Pick Cursor if you write code. It’s the strongest AI coding tool available for developers who want fast autocomplete that understands their codebase and editing across multiple files at once. The $20 per month Pro plan pays for itself quickly if you code more than 10 hours a week. Teams should compare it directly against GitHub Copilot at $19 per user per month before committing to the $40 Business tier. Pick Grammarly if you write anything other than code. Bloggers, marketers, executives, students, and customer support teams all get real value from it. The free tier covers basic needs. Premium at $12 per month on an annual plan is fair for anyone who writes for work every day. Don’t buy both unless you write code and professional documents regularly. A developer who drafts client proposals or manages documentation might genuinely need both tools, which runs about $32 per month on individual plans. For everyone else, the choice comes down to what you produce more of. Cursor builds software. Grammarly cleans up words.

FAQ

Is Cursor better than GitHub Copilot?

Cursor generally beats GitHub Copilot on context awareness and editing across multiple files. Copilot costs $10 per month for individuals and $19 per user per month for teams. Cursor’s Pro plan runs $20 per month. Most developers who try both end up preferring Cursor’s chat interface and deeper code understanding. If you work primarily in JetBrains editors, Copilot integrates more smoothly. For VS Code users, Cursor is the stronger choice.

Can you use Grammarly and Cursor together?

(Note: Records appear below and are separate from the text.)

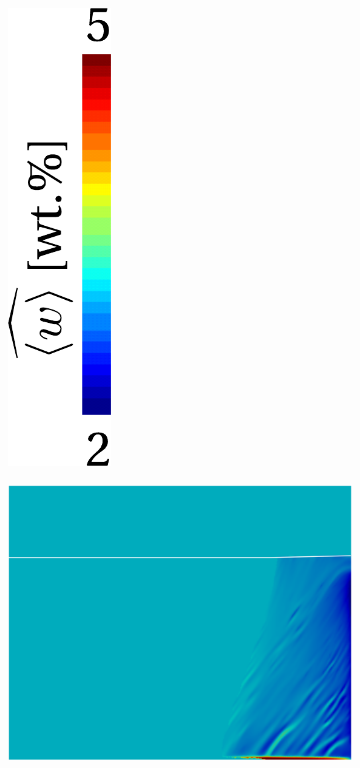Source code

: \begin{figure}[htbp]
\begin{subfigure}[t]{0.15\textwidth}
  \includegraphics[width=0.3\textwidth]{Chapter5/Graphics/2d/colorbar_w.pdf}
  \end{subfigure}
  \begin{subfigure}[t]{0.4\textwidth}
    \centering
  \includegraphics[width=\textwidth]{Chapter5/Graphics/2d/processed/1200s_compobis.png}

\end{subfigure}
\end{figure}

Yes, and some developers do. Cursor handles code. Grammarly handles the documentation, README files, emails, and reports that developers also write. If you write both code and professional documents regularly, running both tools makes sense. The combined cost runs about $32 per month on individual plans. That’s reasonable for a developer who also produces content for clients or manages a technical team.

Does Grammarly work in VS Code?

Grammarly offers a VS Code extension that checks writing inside the editor, but it’s limited to plain text and Markdown files, not code files. The extension has mixed reviews and doesn’t feel as polished as the browser extension or desktop app. If you want Grammarly in VS Code, it works for documentation files and comments. For code, you’d still need Cursor or another AI coding tool.